Perhaps if you're a pop fan, you remember what you thought when you heard Miley Cyrus' 2013 single "We Can't Stop" for the first time. Maybe you thought it was catchy or entertaining, or maybe you didn't think anything about it at all. But if you're Jamaican songwriter Michael May, it's likely that you found the song strangely familiar, actionably so, since Reuters is now reporting that May is suing Cyrus for copyright infringement of his 1988 song "We Run Things" to the tune of $300 million.
May performs under the name Flourgon, and the lawsuit claims that "about 50 percent" of Cyrus' "We Can't Stop" is derived from his older song. The suit goes on to allege that the 2013 hit "owes the basis of its chart-topping popularity to and its highly-lucrative success to plaintiff May's protected, unique, creative and original content."

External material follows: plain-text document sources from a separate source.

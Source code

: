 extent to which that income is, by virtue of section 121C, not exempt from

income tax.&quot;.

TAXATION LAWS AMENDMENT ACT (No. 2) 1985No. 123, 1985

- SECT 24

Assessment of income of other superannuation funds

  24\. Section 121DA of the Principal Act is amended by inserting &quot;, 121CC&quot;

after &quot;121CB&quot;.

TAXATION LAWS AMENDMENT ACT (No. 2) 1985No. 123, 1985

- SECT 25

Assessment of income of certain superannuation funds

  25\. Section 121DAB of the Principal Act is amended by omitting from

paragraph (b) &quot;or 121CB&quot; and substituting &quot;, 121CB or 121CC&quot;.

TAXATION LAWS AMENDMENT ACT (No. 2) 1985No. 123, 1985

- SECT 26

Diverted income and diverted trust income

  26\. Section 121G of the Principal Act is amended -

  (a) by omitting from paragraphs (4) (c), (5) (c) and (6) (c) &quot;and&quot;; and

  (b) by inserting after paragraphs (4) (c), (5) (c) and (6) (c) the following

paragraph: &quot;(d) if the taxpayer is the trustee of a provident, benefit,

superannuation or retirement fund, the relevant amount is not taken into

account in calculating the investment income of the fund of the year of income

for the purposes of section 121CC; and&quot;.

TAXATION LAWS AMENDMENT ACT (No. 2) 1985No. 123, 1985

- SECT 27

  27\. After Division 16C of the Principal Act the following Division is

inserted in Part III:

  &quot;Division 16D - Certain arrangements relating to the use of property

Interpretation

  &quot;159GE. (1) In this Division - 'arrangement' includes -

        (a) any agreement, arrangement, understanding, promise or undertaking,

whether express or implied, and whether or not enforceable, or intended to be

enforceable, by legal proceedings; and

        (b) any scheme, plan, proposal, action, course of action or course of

Specifically, May cites his song's line "We run things / Things no run we," which he alleges Cyrus lifted and turned into "We run things / Things don't run we" for the chorus to her song, as well as other "musical elements" that the suit claims as similar. Copyright law is tricky, and most people don't know the nuances that go into it, but since we're on the internet you might be interested in comparing the two songs for yourself, and see if they sound more than coincidentally similar to you:
Here's Cyrus' song:
And here's the Flourgon track:
May's track may not be immediately recognizable in the United States, but it's not exactly a buried obscurity either, having been the number one song in Jamaica for a time in 1988. In addition to the $300 million in damages being sought by May, the suit also seeks for subsequent sales and live performances of "We Can't Stop" to be, well, stopped.
Cyrus or her attorneys have not responded publicly to the lawsuit as yet.